Medical care in Omaruru
In Omaruru medical care is ensured through the existence of a state hospital and private resident physicians as well as an apothecary. As there are no resident eye doctors or dentists in Omaruru, there are regular and announced visits by eye doctors and dentists from larger cities in Omaruru. Our children and teenagers can be freed from their toothache or be given clearer sight in earmarked or spontaneous appointments.
Visits to the state hospital do not only take place in acute cases, but also on a regular basis for check-ups, which would be taken care of by general practitioners in a lot of other countries. Additionally to this, the hospital has a department which specialises in the regular medical monitoring of HIV-positive people.
Namibia is located in the southern part of Africa and, like it’s neighboring countries South Africa, Zimbabwe and Zambia, belongs to the countries in the world most affected by HIV/AIDS. 13.80 percent (status 2021) of the total population is HIV-positive, which means that Namibia has the fifth-highest infection-rate worldwide.
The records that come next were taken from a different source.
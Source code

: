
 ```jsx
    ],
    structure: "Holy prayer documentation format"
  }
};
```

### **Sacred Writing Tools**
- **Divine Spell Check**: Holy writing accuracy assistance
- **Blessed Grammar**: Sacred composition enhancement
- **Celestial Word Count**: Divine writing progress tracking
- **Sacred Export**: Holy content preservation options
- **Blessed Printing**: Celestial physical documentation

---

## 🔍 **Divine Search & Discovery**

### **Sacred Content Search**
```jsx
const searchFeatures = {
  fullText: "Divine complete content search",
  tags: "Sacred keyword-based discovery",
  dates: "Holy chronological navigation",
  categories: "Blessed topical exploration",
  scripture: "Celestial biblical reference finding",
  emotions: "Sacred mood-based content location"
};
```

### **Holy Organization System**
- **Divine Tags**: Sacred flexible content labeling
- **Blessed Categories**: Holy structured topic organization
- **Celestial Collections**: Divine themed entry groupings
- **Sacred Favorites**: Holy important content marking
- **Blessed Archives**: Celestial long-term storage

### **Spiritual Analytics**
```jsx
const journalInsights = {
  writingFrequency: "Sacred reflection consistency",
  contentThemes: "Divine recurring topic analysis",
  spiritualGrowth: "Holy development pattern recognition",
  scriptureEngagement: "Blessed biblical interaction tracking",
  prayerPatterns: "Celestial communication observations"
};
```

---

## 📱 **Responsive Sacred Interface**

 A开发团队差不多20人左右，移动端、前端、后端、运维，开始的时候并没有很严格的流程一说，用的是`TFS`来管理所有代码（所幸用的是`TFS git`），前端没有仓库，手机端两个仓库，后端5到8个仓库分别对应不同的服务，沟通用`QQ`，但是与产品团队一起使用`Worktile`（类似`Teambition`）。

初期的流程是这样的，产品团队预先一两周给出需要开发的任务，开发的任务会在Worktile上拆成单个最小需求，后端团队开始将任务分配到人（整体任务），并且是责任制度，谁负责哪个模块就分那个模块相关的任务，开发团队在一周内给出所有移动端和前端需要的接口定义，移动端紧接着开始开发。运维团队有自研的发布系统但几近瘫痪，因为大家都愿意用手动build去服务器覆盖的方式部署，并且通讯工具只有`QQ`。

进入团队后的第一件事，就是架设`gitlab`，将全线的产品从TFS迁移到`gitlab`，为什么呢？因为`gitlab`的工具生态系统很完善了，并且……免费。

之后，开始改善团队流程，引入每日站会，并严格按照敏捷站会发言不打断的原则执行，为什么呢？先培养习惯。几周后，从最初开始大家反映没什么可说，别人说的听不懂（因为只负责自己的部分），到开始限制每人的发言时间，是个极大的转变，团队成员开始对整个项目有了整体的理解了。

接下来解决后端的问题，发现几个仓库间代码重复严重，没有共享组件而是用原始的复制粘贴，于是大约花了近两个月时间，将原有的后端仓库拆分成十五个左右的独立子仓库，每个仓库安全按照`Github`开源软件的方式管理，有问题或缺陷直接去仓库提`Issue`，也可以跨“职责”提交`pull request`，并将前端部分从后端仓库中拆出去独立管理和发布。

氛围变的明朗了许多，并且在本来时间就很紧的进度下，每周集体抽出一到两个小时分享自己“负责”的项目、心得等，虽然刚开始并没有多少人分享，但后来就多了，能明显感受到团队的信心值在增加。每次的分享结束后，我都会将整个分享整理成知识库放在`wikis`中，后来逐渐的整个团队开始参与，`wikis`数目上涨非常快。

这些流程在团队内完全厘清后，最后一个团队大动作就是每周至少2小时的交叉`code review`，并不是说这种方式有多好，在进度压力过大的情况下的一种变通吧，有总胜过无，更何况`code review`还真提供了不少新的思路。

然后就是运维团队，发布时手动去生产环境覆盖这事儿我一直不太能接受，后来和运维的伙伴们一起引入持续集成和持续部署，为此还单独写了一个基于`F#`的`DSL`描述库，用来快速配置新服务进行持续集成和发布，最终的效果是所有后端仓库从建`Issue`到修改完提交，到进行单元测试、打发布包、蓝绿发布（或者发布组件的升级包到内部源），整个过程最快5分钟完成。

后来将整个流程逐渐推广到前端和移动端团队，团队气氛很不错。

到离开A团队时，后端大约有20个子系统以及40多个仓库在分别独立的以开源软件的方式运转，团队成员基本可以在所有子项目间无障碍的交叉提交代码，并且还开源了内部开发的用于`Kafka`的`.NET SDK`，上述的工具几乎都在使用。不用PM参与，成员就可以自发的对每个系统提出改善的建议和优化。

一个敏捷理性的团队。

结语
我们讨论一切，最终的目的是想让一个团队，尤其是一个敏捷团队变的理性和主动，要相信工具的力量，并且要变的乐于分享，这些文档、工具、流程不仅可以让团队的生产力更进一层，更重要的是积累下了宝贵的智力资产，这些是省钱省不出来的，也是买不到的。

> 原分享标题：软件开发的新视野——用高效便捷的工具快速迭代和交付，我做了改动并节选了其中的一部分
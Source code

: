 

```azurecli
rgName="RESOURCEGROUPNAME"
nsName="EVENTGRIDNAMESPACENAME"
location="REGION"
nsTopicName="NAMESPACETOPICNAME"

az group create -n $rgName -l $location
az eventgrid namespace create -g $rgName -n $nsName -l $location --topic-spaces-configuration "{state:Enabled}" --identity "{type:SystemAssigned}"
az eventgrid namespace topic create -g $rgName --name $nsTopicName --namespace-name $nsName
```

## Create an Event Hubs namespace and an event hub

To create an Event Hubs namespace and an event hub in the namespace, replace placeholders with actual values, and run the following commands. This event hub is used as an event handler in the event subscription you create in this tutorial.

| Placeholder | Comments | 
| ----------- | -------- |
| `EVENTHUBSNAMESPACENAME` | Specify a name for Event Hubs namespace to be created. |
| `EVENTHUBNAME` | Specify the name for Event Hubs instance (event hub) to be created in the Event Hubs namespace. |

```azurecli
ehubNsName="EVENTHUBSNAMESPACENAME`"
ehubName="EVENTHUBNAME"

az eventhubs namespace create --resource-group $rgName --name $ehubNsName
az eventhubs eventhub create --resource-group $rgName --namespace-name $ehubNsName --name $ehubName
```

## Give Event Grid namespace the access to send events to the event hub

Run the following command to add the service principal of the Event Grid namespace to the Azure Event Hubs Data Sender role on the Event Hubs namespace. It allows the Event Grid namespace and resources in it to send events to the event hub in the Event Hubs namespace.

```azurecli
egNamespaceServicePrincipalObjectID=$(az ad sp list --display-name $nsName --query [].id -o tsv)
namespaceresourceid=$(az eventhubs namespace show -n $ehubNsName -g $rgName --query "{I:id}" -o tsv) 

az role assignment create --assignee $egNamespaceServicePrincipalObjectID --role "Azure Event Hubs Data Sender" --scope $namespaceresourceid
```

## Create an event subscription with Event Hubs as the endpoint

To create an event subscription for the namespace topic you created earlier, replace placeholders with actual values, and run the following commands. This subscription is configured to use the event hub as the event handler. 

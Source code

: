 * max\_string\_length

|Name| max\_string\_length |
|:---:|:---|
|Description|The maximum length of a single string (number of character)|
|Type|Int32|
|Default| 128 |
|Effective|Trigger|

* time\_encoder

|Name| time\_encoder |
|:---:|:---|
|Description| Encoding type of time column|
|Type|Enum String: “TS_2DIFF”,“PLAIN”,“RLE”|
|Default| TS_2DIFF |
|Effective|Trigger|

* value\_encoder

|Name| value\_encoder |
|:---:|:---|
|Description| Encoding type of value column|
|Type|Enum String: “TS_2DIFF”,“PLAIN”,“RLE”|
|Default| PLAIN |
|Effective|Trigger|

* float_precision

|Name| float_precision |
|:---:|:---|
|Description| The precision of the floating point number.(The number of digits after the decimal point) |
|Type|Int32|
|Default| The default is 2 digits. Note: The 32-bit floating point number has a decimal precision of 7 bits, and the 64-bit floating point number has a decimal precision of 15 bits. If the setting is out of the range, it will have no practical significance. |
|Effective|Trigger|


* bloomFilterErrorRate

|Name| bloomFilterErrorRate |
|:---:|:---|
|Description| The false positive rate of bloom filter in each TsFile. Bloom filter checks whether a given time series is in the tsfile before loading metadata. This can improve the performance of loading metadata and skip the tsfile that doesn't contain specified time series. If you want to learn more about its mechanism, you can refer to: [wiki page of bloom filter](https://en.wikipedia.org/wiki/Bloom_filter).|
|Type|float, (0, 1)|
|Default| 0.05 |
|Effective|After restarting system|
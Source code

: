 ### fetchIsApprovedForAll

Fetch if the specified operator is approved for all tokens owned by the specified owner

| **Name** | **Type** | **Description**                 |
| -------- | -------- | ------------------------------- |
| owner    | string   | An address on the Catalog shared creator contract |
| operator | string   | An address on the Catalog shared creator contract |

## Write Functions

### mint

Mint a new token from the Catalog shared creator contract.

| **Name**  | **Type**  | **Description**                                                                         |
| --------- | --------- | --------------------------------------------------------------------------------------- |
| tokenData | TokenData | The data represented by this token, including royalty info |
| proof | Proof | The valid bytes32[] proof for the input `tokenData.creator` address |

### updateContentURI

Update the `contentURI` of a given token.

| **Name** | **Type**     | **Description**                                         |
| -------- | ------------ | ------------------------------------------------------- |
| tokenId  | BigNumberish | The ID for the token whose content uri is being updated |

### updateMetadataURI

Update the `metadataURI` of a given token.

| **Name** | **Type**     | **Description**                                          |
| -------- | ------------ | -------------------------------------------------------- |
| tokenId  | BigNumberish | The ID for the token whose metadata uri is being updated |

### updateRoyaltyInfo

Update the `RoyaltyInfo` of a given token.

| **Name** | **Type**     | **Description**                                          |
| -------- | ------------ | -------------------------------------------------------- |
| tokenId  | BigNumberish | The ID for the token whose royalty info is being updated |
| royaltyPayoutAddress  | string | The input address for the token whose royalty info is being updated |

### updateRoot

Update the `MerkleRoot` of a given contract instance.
All of the preventional- and educational measures taken by both the state and international help-organisations have led to the stabilisation and even a small decline of this quota. Evenso, especially in rural areas and places with a low educational level as well as a high rate of unemployment, HIV is a problem which needs to be taken seriously. The Erongo region, in which Omaruru is located, is one of the areas in question.
It is now possible to lower the risk of infection so much in general and specifically from mother to child whilst pregnancy and breastfeeding through medical treatment, that the transmission of the virus is highly unlikely. For example the countywide infection-rate from mother to child has sunk to 4 percent (WHO, 2018). Nevertheless, the extent of the illness still has wide-ranging consequences. There is a large number of orphans and half-orphans as well as children, whomes parents cannot look after them due to illness, which is caused by HIV/AIDS.
Some of our children and teenagers are also affected by this. Medical treatment and regular check-ups, for example concerning blood values, at the hospital in Omaruru, allow us to keep the effects of the virus at bay. The best possible medical attention for all of our children and teenagers, HIV-positive and HIV-negative, is one of the main aspects of our work. The mental care aspect is also very important, especially for the HIV-positive children and teenagers.